──────── Input data
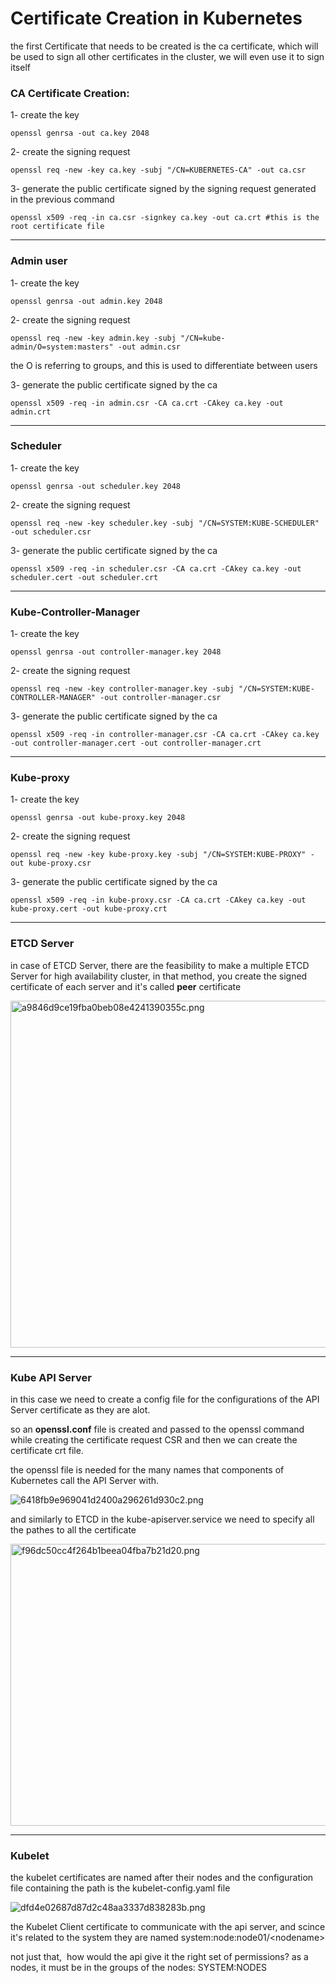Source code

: # Certificate Creation in Kubernetes

the first Certificate that needs to be created is the ca certificate, which will be used to sign all other certificates in the cluster, we will even use it to sign itself

### CA Certificate Creation:

1- create the key

`openssl genrsa -out ca.key 2048 `

2- create the signing request

`openssl req -new -key ca.key -subj "/CN=KUBERNETES-CA" -out ca.csr`

3- generate the public certificate signed by the signing request generated in the previous command

`openssl x509 -req -in ca.csr -signkey ca.key -out ca.crt #this is the root certificate file `

* * *

### Admin user

1- create the key

`openssl genrsa -out admin.key 2048 `

2- create the signing request

`openssl req -new -key admin.key -subj "/CN=kube-admin/O=system:masters" -out admin.csr`

the O is referring to groups, and this is used to differentiate between users

3- generate the public certificate signed by the ca

`openssl x509 -req -in admin.csr -CA ca.crt -CAkey ca.key -out admin.crt`

* * *

### Scheduler

1- create the key

`openssl genrsa -out scheduler.key 2048 `

2- create the signing request

`openssl req -new -key scheduler.key -subj "/CN=SYSTEM:KUBE-SCHEDULER" -out scheduler.csr`

3- generate the public certificate signed by the ca

`openssl x509 -req -in scheduler.csr -CA ca.crt -CAkey ca.key -out scheduler.cert -out scheduler.crt`

* * *

### Kube-Controller-Manager

1- create the key

`openssl genrsa -out controller-manager.key 2048 `

2- create the signing request

`openssl req -new -key controller-manager.key -subj "/CN=SYSTEM:KUBE-CONTROLLER-MANAGER" -out controller-manager.csr`

3- generate the public certificate signed by the ca

`openssl x509 -req -in controller-manager.csr -CA ca.crt -CAkey ca.key -out controller-manager.cert -out controller-manager.crt`

* * *

### Kube-proxy

1- create the key

`openssl genrsa -out kube-proxy.key 2048 `

2- create the signing request

`openssl req -new -key kube-proxy.key -subj "/CN=SYSTEM:KUBE-PROXY" -out kube-proxy.csr`

3- generate the public certificate signed by the ca

`openssl x509 -req -in kube-proxy.csr -CA ca.crt -CAkey ca.key -out kube-proxy.cert -out kube-proxy.crt`

* * *

### ETCD Server

in case of ETCD Server, there are the feasibility to make a multiple ETCD Server for high availability cluster, in that method, you create the signed certificate of each server and it's called **peer** certificate

<img src="../../_resources/a9846d9ce19fba0beb08e4241390355c.png" alt="a9846d9ce19fba0beb08e4241390355c.png" width="1149" height="555">

* * *

### Kube API Server

in this case we need to create a config file for the configurations of the API Server certificate as they are alot.

so an **openssl.conf** file is created and passed to the openssl command while creating the certificate request CSR and then we can create the certificate crt file.

the openssl file is needed for the many names that components of Kubernetes call the API Server with.

![6418fb9e969041d2400a296261d930c2.png](../../_resources/6418fb9e969041d2400a296261d930c2.png)

and similarly to ETCD in the kube-apiserver.service we need to specify all the pathes to all the certificate

<img src="../../_resources/f96dc50cc4f264b1beea04fba7b21d20.png" alt="f96dc50cc4f264b1beea04fba7b21d20.png" width="934" height="451">

* * *

### Kubelet

the kubelet certificates are named after their nodes and the configuration file containing the path is the kubelet-config.yaml file

![dfd4e02687d87d2c48aa3337d838283b.png](../../_resources/dfd4e02687d87d2c48aa3337d838283b.png)

the Kubelet Client certificate to communicate with the api server, and scince it's related to the system they are named system:node:node01/&lt;nodename&gt;

not just that,  how would the api give it the right set of permissions? as a nodes, it must be in the groups of the nodes: SYSTEM:NODES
────────────────
• Exercise directions: When you write out the material, keep every line exact and leave out each picture.

• Answer below:
Source code

: # Certificate Creation in Kubernetes

the first Certificate that needs to be created is the ca certificate, which will be used to sign all other certificates in the cluster, we will even use it to sign itself

### CA Certificate Creation:

1- create the key

`openssl genrsa -out ca.key 2048 `

2- create the signing request

`openssl req -new -key ca.key -subj "/CN=KUBERNETES-CA" -out ca.csr`

3- generate the public certificate signed by the signing request generated in the previous command

`openssl x509 -req -in ca.csr -signkey ca.key -out ca.crt #this is the root certificate file `

* * *

### Admin user

1- create the key

`openssl genrsa -out admin.key 2048 `

2- create the signing request

`openssl req -new -key admin.key -subj "/CN=kube-admin/O=system:masters" -out admin.csr`

the O is referring to groups, and this is used to differentiate between users

3- generate the public certificate signed by the ca

`openssl x509 -req -in admin.csr -CA ca.crt -CAkey ca.key -out admin.crt`

* * *

### Scheduler

1- create the key

`openssl genrsa -out scheduler.key 2048 `

2- create the signing request

`openssl req -new -key scheduler.key -subj "/CN=SYSTEM:KUBE-SCHEDULER" -out scheduler.csr`

3- generate the public certificate signed by the ca

`openssl x509 -req -in scheduler.csr -CA ca.crt -CAkey ca.key -out scheduler.cert -out scheduler.crt`

* * *

### Kube-Controller-Manager

1- create the key

`openssl genrsa -out controller-manager.key 2048 `

2- create the signing request

`openssl req -new -key controller-manager.key -subj "/CN=SYSTEM:KUBE-CONTROLLER-MANAGER" -out controller-manager.csr`

3- generate the public certificate signed by the ca

`openssl x509 -req -in controller-manager.csr -CA ca.crt -CAkey ca.key -out controller-manager.cert -out controller-manager.crt`

* * *

### Kube-proxy

1- create the key

`openssl genrsa -out kube-proxy.key 2048 `

2- create the signing request

`openssl req -new -key kube-proxy.key -subj "/CN=SYSTEM:KUBE-PROXY" -out kube-proxy.csr`

3- generate the public certificate signed by the ca

`openssl x509 -req -in kube-proxy.csr -CA ca.crt -CAkey ca.key -out kube-proxy.cert -out kube-proxy.crt`

* * *

### ETCD Server

in case of ETCD Server, there are the feasibility to make a multiple ETCD Server for high availability cluster, in that method, you create the signed certificate of each server and it's called **peer** certificate

<img src="../../_resources/a9846d9ce19fba0beb08e4241390355c.png" alt="a9846d9ce19fba0beb08e4241390355c.png" width="1149" height="555">

* * *

### Kube API Server

in this case we need to create a config file for the configurations of the API Server certificate as they are alot.

so an **openssl.conf** file is created and passed to the openssl command while creating the certificate request CSR and then we can create the certificate crt file.

the openssl file is needed for the many names that components of Kubernetes call the API Server with.

![6418fb9e969041d2400a296261d930c2.png](../../_resources/6418fb9e969041d2400a296261d930c2.png)

and similarly to ETCD in the kube-apiserver.service we need to specify all the pathes to all the certificate

<img src="../../_resources/f96dc50cc4f264b1beea04fba7b21d20.png" alt="f96dc50cc4f264b1beea04fba7b21d20.png" width="934" height="451">

* * *

### Kubelet

the kubelet certificates are named after their nodes and the configuration file containing the path is the kubelet-config.yaml file

![dfd4e02687d87d2c48aa3337d838283b.png](../../_resources/dfd4e02687d87d2c48aa3337d838283b.png)

the Kubelet Client certificate to communicate with the api server, and scince it's related to the system they are named system:node:node01/&lt;nodename&gt;

not just that,  how would the api give it the right set of permissions? as a nodes, it must be in the groups of the nodes: SYSTEM:NODES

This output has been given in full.